I know it’s done in Cycles, and that is what I am working with. I created a simple box object shape and a couple of simple shape objects to setup a similar setting. I added a single point light and adjusted some render settings as well as the world background. I’m not sure what I should do to tweak it, but as I said, I’m trying to get as an exact match to the render and lighting as possible.
Now here is my quick setup image at the end of this post which is basically nothing yet (I hope we can run this thread until I can get it just right).
My .blend scene is posted here also. If you edit it, please post it back so it is easier to see what you did, but if you only comment, I appreciate that also.
Well here’s a procedural sky gradient and cloud. Slightly better lighting, I moved the key light (which is now a plane) higher up to soften the shadows below the objects. Your turn now. Good luck!
Thanks, that works great, but for the overall illumination, I was trying to add an environment texture, not on a plane, but as a world background. I did figure it out though. Using nodes, I just add an environment texture to the world node. I tweaked it a little and found out that I was washing out the scene because I did not have a good lighting balance. Here is a quick render again, nothing spectacular, but the point is, that with the small inset in the box, I noticed that if you look at it from the angle in the picture and then the opposite horizontal angle, from where the light is coming from, it’s easier to tweak the balance between the background light emission and the lamp I’m using for the sharp shadow. So basically I render from a left and right camera angle. When the lamp is too bright, it shows better from it’s direction in the box so I lower it and noticed that after adjusting the lamp, I can adjust the environment light looking at it from the opposite angle, to properly balance it.

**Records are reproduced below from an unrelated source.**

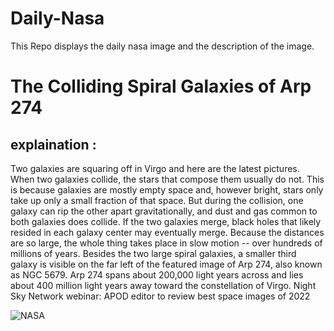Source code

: # Daily-Nasa

This Repo displays the daily nasa image and the description of the image.

<!--NASA-->
# The Colliding Spiral Galaxies of Arp 274
## explaination :

Two galaxies are squaring off in Virgo and here are the latest pictures.  When two galaxies collide, the stars that compose them usually do not. This is because galaxies are mostly empty space and, however bright, stars only take up only a small fraction of that space. But during the collision, one galaxy can rip the other apart gravitationally, and dust and gas common to both galaxies does collide. If the two galaxies merge, black holes that likely resided in each galaxy center may eventually merge. Because the distances are so large, the whole thing takes place in slow motion -- over hundreds of millions of years. Besides the two large spiral galaxies, a smaller third galaxy is visible on the far left of the featured image of Arp 274, also known as NGC 5679. Arp 274 spans about 200,000 light years across and lies about 400 million light years away toward the constellation of Virgo.   Night Sky Network webinar: APOD editor to review best space images of 2022

![NASA](https://apod.nasa.gov/apod/image/2301/Arp274_HubbleOzsarac_1080.jpg)
<!--/NASA-->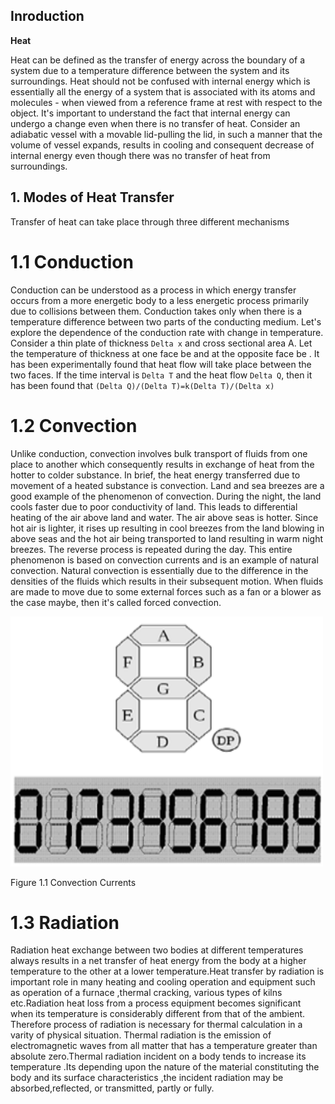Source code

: ## Inroduction 

**Heat**

Heat can be defined as the transfer of energy across the boundary of a system due to a temperature difference between the system and its surroundings. Heat should not be confused with internal energy which is essentially all the energy of a system that is associated with its atoms and molecules - when viewed from a reference frame at rest with respect to the object. It's important to understand the fact that internal energy can undergo a change even when there is no transfer of heat. Consider an adiabatic vessel with a movable lid-pulling the lid, in such a manner that the volume of vessel expands, results in cooling and consequent decrease of internal energy even though there was no transfer of heat from surroundings.
           

## 1. Modes of Heat Transfer
Transfer of heat can take place through three different mechanisms
# 1.1 Conduction

Conduction can be understood as a process in which energy transfer occurs from a more energetic body to a less energetic process primarily due to collisions between them. Conduction takes only when there is a temperature difference between two parts of the conducting medium. Let's explore the dependence of the conduction rate with change in temperature. Consider a thin plate of thickness `Delta x` and cross sectional area A. Let the temperature of thickness at one face be and at the opposite face be . It has been experimentally found that heat flow will take place between the two faces. If the time interval is `Delta T` and the heat flow `Delta Q`, then it has been found that `(Delta Q)/(Delta T)=k(Delta T)/(Delta x)`
 # 1.2 Convection               
Unlike conduction, convection involves bulk transport of fluids from one place to another which consequently results in exchange of heat from the hotter to colder substance. In brief, the heat energy transferred due to movement of a heated substance is convection. Land and sea breezes are a good example of the phenomenon of convection. During the night, the land cools faster due to poor conductivity of land. This leads to differential heating of the air above land and water. The air above seas is hotter. Since hot air is lighter, it rises up resulting in cool breezes from the land blowing in above seas and the hot air being transported to land resulting in warm night breezes. The reverse process is repeated during the day. This entire phenomenon is based on convection currents and is an example of natural convection. Natural convection is essentially due to the difference in the densities of the fluids which results in their subsequent motion. When fluids are made to move due to some external forces such as a fan or a blower as the case maybe, then it's called forced convection.
 
<img src="images/fig1.png"  style="width:500px;height:400px;"/>
				
<p>Figure 1.1 Convection Currents</p>
                           
 # 1.3 Radiation    
 Radiation heat exchange between two bodies at different temperatures always results in a net transfer of heat energy from the body at a higher temperature to the other at a lower temperature.Heat transfer by radiation is important role in many heating and cooling operation and equipment such as operation of a furnace ,thermal cracking, various types of kilns etc.Radiation heat loss from a process equipment becomes significant when its temperature is considerably different from that of the ambient. Therefore process of radiation is necessary for thermal calculation in a varity of physical situation. Thermal radiation is the emission of electromagnetic waves from all matter that has a temperature greater than absolute zero.Thermal radiation incident on a body tends to increase its temperature .Its depending upon the nature of the material constituting the body and its surface characteristics ,the incident radiation may be absorbed,reflected, or transmitted, partly or fully.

This is not perfect, but I think if I have more objects, it will be easier to average the skylight like this. Individual lamps could be associated individually after and it will not require endless light balancing for all light sources.
I also want to recommend an excellent book I found yesterday.
Blender 2.6 Cycles Materials and Textures Cookbook. <- This book is great, it gave me a shortcut to figuring this out so far. But I still have a long way to go, so if anyone has more input on this, please post.